- _What you need to do_
Only one stretch of the listing below is wanted. Give it again exactly, from the line with "- **Pending Users:**" through the line with "permission to log in.".
━━━ Supplied material
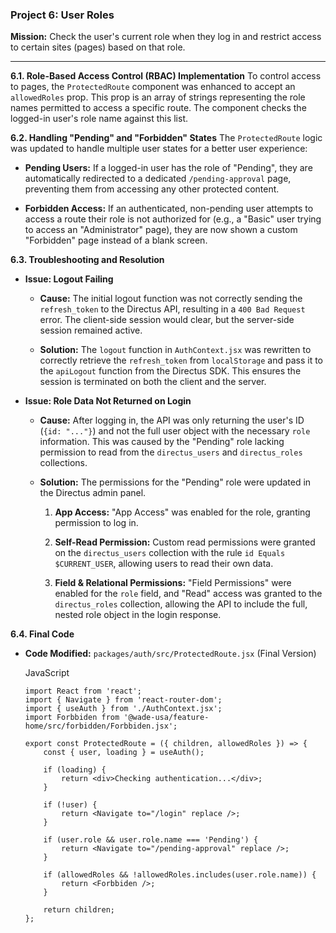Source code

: ### **Project 6: User Roles**

**Mission:** Check the user's current role when they log in and restrict access to certain sites (pages) based on that role.

* * *

**6.1. Role-Based Access Control (RBAC) Implementation** To control access to pages, the `ProtectedRoute` component was enhanced to accept an `allowedRoles` prop. This prop is an array of strings representing the role names permitted to access a specific route. The component checks the logged-in user's role name against this list.

**6.2. Handling "Pending" and "Forbidden" States** The `ProtectedRoute` logic was updated to handle multiple user states for a better user experience:

- **Pending Users:** If a logged-in user has the role of "Pending", they are automatically redirected to a dedicated `/pending-approval` page, preventing them from accessing any other protected content.
    
- **Forbidden Access:** If an authenticated, non-pending user attempts to access a route their role is not authorized for (e.g., a "Basic" user trying to access an "Administrator" page), they are now shown a custom "Forbidden" page instead of a blank screen.
    

**6.3. Troubleshooting and Resolution**

- **Issue: Logout Failing**
    
    - **Cause:** The initial logout function was not correctly sending the `refresh_token` to the Directus API, resulting in a `400 Bad Request` error. The client-side session would clear, but the server-side session remained active.
        
    - **Solution:** The `logout` function in `AuthContext.jsx` was rewritten to correctly retrieve the `refresh_token` from `localStorage` and pass it to the `apiLogout` function from the Directus SDK. This ensures the session is terminated on both the client and the server.
        
- **Issue: Role Data Not Returned on Login**
    
    - **Cause:** After logging in, the API was only returning the user's ID (`{id: "..."}`) and not the full user object with the necessary `role` information. This was caused by the "Pending" role lacking permission to read from the `directus_users` and `directus_roles` collections.
        
    - **Solution:** The permissions for the "Pending" role were updated in the Directus admin panel.
        
        1.  **App Access:** "App Access" was enabled for the role, granting permission to log in.
            
        2.  **Self-Read Permission:** Custom read permissions were granted on the `directus_users` collection with the rule `id Equals $CURRENT_USER`, allowing users to read their own data.
            
        3.  **Field & Relational Permissions:** "Field Permissions" were enabled for the `role` field, and "Read" access was granted to the `directus_roles` collection, allowing the API to include the full, nested role object in the login response.
            

**6.4. Final Code**

- **Code Modified:** `packages/auth/src/ProtectedRoute.jsx` (Final Version)
    
    JavaScript
    
    ```
    import React from 'react';
    import { Navigate } from 'react-router-dom';
    import { useAuth } from './AuthContext.jsx';
    import Forbbiden from '@wade-usa/feature-home/src/forbidden/Forbbiden.jsx';
    
    export const ProtectedRoute = ({ children, allowedRoles }) => {
        const { user, loading } = useAuth();
    
        if (loading) {
            return <div>Checking authentication...</div>;
        }
    
        if (!user) {
            return <Navigate to="/login" replace />;
        }
    
        if (user.role && user.role.name === 'Pending') {
            return <Navigate to="/pending-approval" replace />;
        }
    
        if (allowedRoles && !allowedRoles.includes(user.role.name)) {
            return <Forbbiden />;
        }
    
        return children;
    };
    ```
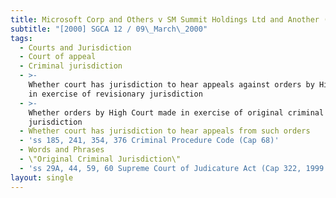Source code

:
```yaml
---
title: Microsoft Corp and Others v SM Summit Holdings Ltd and Another (No 2)
subtitle: "[2000] SGCA 12 / 09\_March\_2000"
tags:
  - Courts and Jurisdiction
  - Court of appeal
  - Criminal jurisdiction
  - >-
    Whether court has jurisdiction to hear appeals against orders by High Court
    in exercise of revisionary jurisdiction
  - >-
    Whether orders by High Court made in exercise of original criminal
    jurisdiction
  - Whether court has jurisdiction to hear appeals from such orders
  - 'ss 185, 241, 354, 376 Criminal Procedure Code (Cap 68)'
  - Words and Phrases
  - \"Original Criminal Jurisdiction\"
  - 'ss 29A, 44, 59, 60 Supreme Court of Judicature Act (Cap 322, 1999 Ed)'
layout: single
---
```


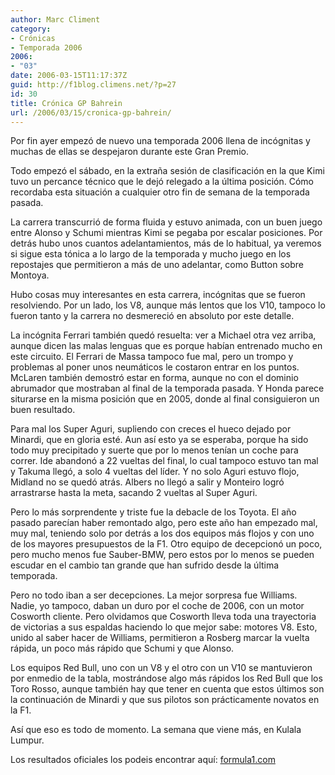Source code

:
 ```yaml
---
author: Marc Climent
category:
- Crónicas
- Temporada 2006
2006:
- "03"
date: 2006-03-15T11:17:37Z
guid: http://f1blog.climens.net/?p=27
id: 30
title: Crónica GP Bahrein
url: /2006/03/15/cronica-gp-bahrein/
---
```


Por fin ayer empezó de nuevo una temporada 2006 llena de incógnitas y muchas de ellas se despejaron durante este Gran Premio.

Todo empezó el sábado, en la extraña sesión de clasificación en la que Kimi tuvo un percance técnico que le dejó relegado a la última posición. Cómo recordaba esta situación a cualquier otro fin de semana de la temporada pasada.

La carrera transcurrió de forma fluida y estuvo animada, con un buen juego entre Alonso y Schumi mientras Kimi se pegaba por escalar posiciones. Por detrás hubo unos cuantos adelantamientos, más de lo habitual, ya veremos si sigue esta tónica a lo largo de la temporada y mucho juego en los repostajes que permitieron a más de uno adelantar, como Button sobre Montoya.

Hubo cosas muy interesantes en esta carrera, incógnitas que se fueron resolviendo. Por un lado, los V8, aunque más lentos que los V10, tampoco lo fueron tanto y la carrera no desmereció en absoluto por este detalle.

La incógnita Ferrari también quedó resuelta: ver a Michael otra vez arriba, aunque dicen las malas lenguas que es porque habían entrenado mucho en este circuito. El Ferrari de Massa tampoco fue mal, pero un trompo y problemas al poner unos neumáticos le costaron entrar en los puntos. McLaren también demostró estar en forma, aunque no con el dominio abrumador que mostraban al final de la temporada pasada. Y Honda parece siturarse en la misma posición que en 2005, donde al final consiguieron un buen resultado.
  
Para mal los Super Aguri, supliendo con creces el hueco dejado por Minardi, que en gloria esté. Aun así esto ya se esperaba, porque ha sido todo muy precipitado y suerte que por lo menos tenían un coche para correr. Ide abandonó a 22 vueltas del final, lo cual tampoco estuvo tan mal y Takuma llegó, a solo 4 vueltas del líder. Y no solo Aguri estuvo flojo, Midland no se quedó atrás. Albers no llegó a salir y Monteiro logró arrastrarse hasta la meta, sacando 2 vueltas al Super Aguri.

Pero lo más sorprendente y triste fue la debacle de los Toyota. El año pasado parecían haber remontado algo, pero este año han empezado mal, muy mal, teniendo solo por detrás a los dos equipos más flojos y con uno de los mayores presupuestos de la F1. Otro equipo de decepcionó un poco, pero mucho menos fue Sauber-BMW, pero estos por lo menos se pueden escudar en el cambio tan grande que han sufrido desde la última temporada.

Pero no todo iban a ser decepciones. La mejor sorpresa fue Williams. Nadie, yo tampoco, daban un duro por el coche de 2006, con un motor Cosworth cliente. Pero olvidamos que Cosworth lleva toda una trayectoria de victorias a sus espaldas haciendo lo que mejor sabe: motores V8. Esto, unido al saber hacer de Williams, permitieron a Rosberg marcar la vuelta rápida, un poco más rápido que Schumi y que Alonso.

Los equipos Red Bull, uno con un V8 y el otro con un V10 se mantuvieron por enmedio de la tabla, mostrándose algo más rápidos los Red Bull que los Toro Rosso, aunque también hay que tener en cuenta que estos últimos son la continuación de Minardi y que sus pilotos son prácticamente novatos en la F1.

Así que eso es todo de momento. La semana que viene más, en Kulala Lumpur.

Los resultados oficiales los podeis encontrar aquí: [formula1.com](http://www.formula1.com/results/season/2006/751/ "Sitio Oficial")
━━━━━━
- _Exercise solution_
- **Pending Users:** If a logged-in user has the role of "Pending", they are automatically redirected to a dedicated `/pending-approval` page, preventing them from accessing any other protected content.
    
- **Forbidden Access:** If an authenticated, non-pending user attempts to access a route their role is not authorized for (e.g., a "Basic" user trying to access an "Administrator" page), they are now shown a custom "Forbidden" page instead of a blank screen.
    

**6.3. Troubleshooting and Resolution**

- **Issue: Logout Failing**
    
    - **Cause:** The initial logout function was not correctly sending the `refresh_token` to the Directus API, resulting in a `400 Bad Request` error. The client-side session would clear, but the server-side session remained active.
        
    - **Solution:** The `logout` function in `AuthContext.jsx` was rewritten to correctly retrieve the `refresh_token` from `localStorage` and pass it to the `apiLogout` function from the Directus SDK. This ensures the session is terminated on both the client and the server.
        
- **Issue: Role Data Not Returned on Login**
    
    - **Cause:** After logging in, the API was only returning the user's ID (`{id: "..."}`) and not the full user object with the necessary `role` information. This was caused by the "Pending" role lacking permission to read from the `directus_users` and `directus_roles` collections.
        
    - **Solution:** The permissions for the "Pending" role were updated in the Directus admin panel.
        
        1.  **App Access:** "App Access" was enabled for the role, granting permission to log in.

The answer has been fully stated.